Até este ano, havia pouquíssimos títulos da autora disponíveis no Brasil, considerando-se sua vasta produção. Duas
editoras vêm preencher essa
lacuna com a publicação de livros recentes de Carol Oates:
"A Falta Que Você Me Faz"
(Nova Fronteira, 432 págs., R$
47) e "As Cataratas" (Globo,
484 págs., R$ 48).
Este último é um romance
épico sobre o efeito hipnótico
das cataratas do Niágara em
três "gerações" da família de
Ariah. O primeiro marido de
Ariah, quando estão em lua-de-mel, se atira da balaustrada do
desfiladeiro do Niágara.
Ela fica conhecida como a
"noiva-viúva das cataratas", vagando por ali durante todo o
tempo que duram a busca e o
resgate do corpo, o que atrai o
interesse do advogado Dirk
Burnaby, que acaba se casando
com a protagonista.
Tanto ele quanto seus três filhos terão suas vidas atreladas
ao fascínio exercido pela queda
de 800 metros das cataratas.
Assim como a própria Ariah.
Considerado pela autora um
de seus romances "públicos",
que ela contrapõe aos mais intimistas, "As Cataratas" envereda por temas de saúde e meio
ambiente na figura de Dirk
Burnaby, que tem sua bem-sucedida carreira arruinada em
uma luta cega para defender os
direitos de moradores de um
bairro próximo a indústrias
químicas que despejam -a história se passa na década de
1950- resíduos poluentes no
canal Love. Essa parte do enredo é baseada em fatos verídicos
dos primórdios da consciência
ecológica nos EUA.
Já "A Falta Que Você Me
Faz" pertence ao grupo de romances intimistas e retrata um
ano de luto na vida de Nikki Eaton, que se depara com a mãe
brutalmente assassinada na garagem de sua casa.

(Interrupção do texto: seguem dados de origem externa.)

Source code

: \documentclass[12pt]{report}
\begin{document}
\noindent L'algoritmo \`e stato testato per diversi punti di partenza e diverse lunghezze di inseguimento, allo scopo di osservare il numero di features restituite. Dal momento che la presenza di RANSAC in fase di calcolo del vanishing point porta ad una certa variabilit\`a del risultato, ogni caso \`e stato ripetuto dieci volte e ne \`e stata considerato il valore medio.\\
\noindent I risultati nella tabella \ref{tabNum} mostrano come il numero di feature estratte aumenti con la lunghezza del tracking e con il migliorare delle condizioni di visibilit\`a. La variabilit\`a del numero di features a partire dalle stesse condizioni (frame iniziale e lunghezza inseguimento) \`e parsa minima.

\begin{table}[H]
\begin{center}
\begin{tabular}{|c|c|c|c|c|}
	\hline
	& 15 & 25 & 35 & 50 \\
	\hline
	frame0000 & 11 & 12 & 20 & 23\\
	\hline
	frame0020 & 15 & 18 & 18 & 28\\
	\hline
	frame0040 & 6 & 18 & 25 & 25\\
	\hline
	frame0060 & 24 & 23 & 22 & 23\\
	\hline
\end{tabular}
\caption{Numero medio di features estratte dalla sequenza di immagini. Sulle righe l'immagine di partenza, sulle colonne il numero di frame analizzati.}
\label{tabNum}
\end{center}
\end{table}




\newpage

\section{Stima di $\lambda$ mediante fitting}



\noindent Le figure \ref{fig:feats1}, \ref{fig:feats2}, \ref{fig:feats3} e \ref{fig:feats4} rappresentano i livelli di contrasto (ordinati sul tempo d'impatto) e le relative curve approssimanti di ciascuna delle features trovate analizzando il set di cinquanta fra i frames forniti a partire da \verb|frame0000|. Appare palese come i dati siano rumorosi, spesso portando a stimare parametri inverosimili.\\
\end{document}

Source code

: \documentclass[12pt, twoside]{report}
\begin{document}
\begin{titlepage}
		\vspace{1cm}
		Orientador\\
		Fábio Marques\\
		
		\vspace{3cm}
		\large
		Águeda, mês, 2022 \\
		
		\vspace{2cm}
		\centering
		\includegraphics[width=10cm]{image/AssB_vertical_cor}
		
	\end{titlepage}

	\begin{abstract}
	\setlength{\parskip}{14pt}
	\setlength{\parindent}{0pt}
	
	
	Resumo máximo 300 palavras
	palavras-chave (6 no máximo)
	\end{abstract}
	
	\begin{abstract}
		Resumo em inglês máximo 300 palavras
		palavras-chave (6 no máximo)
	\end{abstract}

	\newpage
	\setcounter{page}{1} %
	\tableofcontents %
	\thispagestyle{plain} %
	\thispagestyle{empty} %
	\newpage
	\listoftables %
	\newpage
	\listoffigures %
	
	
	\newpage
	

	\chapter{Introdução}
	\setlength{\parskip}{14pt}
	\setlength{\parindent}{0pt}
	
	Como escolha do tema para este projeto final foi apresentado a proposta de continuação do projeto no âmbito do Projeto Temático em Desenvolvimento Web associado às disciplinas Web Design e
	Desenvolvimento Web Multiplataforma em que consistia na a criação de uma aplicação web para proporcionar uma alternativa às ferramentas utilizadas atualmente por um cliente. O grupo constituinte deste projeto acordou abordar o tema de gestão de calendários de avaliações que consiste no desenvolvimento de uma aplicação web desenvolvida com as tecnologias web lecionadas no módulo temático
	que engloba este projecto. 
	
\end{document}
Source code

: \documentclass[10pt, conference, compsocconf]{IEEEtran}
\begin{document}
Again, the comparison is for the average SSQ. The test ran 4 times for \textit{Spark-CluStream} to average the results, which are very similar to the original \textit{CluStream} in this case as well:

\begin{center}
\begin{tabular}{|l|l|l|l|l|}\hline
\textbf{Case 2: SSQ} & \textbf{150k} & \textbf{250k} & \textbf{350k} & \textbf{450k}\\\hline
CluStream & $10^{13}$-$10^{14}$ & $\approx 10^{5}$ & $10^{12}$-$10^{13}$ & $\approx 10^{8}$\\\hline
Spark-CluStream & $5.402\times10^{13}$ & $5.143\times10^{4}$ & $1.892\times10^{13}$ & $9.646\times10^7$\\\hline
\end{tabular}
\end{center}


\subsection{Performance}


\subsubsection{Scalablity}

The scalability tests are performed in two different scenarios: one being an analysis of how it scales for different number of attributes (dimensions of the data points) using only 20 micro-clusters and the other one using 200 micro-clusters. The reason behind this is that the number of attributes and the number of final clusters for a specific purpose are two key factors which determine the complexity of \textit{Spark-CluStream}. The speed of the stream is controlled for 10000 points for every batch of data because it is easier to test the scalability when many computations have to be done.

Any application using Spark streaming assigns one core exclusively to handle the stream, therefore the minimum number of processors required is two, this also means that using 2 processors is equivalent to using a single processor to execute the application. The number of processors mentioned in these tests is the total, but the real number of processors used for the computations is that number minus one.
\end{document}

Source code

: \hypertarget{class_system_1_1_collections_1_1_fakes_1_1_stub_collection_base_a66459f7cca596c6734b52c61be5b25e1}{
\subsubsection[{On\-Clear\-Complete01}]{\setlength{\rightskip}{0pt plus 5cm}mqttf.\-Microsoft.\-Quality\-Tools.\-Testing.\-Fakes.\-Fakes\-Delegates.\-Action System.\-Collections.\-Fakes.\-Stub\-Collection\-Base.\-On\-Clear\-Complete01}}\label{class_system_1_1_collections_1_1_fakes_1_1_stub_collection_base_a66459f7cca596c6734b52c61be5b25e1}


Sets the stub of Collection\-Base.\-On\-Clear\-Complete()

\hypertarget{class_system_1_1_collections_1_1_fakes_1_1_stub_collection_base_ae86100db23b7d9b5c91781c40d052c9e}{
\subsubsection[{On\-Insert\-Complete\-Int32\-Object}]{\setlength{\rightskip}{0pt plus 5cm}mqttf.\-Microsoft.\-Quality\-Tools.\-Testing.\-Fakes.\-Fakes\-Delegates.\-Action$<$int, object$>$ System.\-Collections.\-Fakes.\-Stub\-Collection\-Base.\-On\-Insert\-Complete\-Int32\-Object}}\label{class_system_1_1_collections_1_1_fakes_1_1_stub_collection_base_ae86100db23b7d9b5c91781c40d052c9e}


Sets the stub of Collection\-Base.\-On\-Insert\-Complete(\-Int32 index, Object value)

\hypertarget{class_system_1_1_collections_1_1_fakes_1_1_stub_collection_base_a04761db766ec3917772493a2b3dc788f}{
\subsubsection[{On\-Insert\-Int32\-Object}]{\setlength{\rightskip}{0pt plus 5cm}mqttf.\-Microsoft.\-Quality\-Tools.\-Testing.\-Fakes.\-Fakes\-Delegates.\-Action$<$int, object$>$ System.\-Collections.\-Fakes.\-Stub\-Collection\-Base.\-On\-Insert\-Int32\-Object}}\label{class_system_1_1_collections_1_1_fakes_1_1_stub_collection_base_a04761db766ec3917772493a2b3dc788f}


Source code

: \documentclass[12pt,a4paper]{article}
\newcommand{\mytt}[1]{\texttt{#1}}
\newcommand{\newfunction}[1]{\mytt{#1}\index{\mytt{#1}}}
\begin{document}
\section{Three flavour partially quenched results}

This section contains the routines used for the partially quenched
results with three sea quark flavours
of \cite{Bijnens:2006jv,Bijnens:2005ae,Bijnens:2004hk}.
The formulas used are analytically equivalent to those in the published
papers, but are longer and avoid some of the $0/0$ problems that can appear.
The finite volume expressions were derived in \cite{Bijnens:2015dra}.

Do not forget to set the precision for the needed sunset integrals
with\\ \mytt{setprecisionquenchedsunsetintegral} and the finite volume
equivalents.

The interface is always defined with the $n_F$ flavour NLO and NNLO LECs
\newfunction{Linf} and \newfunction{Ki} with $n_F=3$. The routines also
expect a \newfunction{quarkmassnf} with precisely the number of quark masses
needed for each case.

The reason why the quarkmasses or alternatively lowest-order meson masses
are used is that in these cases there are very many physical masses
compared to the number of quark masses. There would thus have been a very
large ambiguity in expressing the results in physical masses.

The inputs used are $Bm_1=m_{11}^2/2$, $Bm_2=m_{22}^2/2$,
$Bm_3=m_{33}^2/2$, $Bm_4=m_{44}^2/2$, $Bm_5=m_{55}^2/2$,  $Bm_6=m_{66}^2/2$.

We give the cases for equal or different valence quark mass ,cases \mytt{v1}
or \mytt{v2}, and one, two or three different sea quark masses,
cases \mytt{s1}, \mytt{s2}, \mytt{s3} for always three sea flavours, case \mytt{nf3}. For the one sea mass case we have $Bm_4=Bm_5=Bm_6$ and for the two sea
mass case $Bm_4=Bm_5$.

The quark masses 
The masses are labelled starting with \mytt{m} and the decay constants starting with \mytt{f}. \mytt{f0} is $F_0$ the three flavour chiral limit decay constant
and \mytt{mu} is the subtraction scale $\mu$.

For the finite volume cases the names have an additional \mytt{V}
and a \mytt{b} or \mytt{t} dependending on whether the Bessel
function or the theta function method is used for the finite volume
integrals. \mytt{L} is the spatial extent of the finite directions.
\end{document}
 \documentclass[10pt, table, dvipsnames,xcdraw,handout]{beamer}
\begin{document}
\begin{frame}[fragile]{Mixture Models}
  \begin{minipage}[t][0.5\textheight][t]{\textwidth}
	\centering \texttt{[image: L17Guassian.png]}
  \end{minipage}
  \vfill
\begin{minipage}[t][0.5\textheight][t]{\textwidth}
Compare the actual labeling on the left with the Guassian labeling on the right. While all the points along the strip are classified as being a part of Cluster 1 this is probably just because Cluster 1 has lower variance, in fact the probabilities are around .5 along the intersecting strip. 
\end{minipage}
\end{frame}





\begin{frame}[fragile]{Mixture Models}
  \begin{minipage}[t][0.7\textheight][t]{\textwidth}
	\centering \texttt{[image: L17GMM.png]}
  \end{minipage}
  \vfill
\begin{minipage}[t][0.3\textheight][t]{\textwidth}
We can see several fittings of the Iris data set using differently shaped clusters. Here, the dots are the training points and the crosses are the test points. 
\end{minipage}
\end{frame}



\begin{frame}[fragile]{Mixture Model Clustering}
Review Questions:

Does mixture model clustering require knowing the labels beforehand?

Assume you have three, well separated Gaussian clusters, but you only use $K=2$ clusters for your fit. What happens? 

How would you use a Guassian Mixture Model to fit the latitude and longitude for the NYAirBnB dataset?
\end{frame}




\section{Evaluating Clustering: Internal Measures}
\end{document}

Gwen "Pluma" Eaton, a mais
solícita vizinha e exemplar cidadã de Mt. Ephraim, no Estado de Nova York, é vítima de
suas boas intenções, ao ajudar
um ex-presidiário que termina
por esfaqueá-la. "Um dos desgarrados da mamãe", conjectura, devastada, a narradora.
O livro, publicado dois anos
após a morte da mãe de Carol
Oates, já na primeira página
anuncia sua pungência: "Esta é
a história da saudade que sinto
de mamãe. Um dia, de um modo singularmente seu, será
também a sua história".
Quase todo dedicado ao trabalho de luto (a primeira parte
da obra, que narra o assassinato e o desfecho das investigações, não chega a ocupar um
quarto do total), o romance encadeia imagens comoventes da
reconstrução da memória e da
autodescoberta.
Em entrevista à Folha, Carol
Oates fala desses dois romances, de seu interesse pela história do homem como "uma saga
trágica com infinitas variações" e da função dos filhos, a
de "celebrar as coisas muito pequenas" em homenagem às
mães, cuja função a autora define como "oceânica".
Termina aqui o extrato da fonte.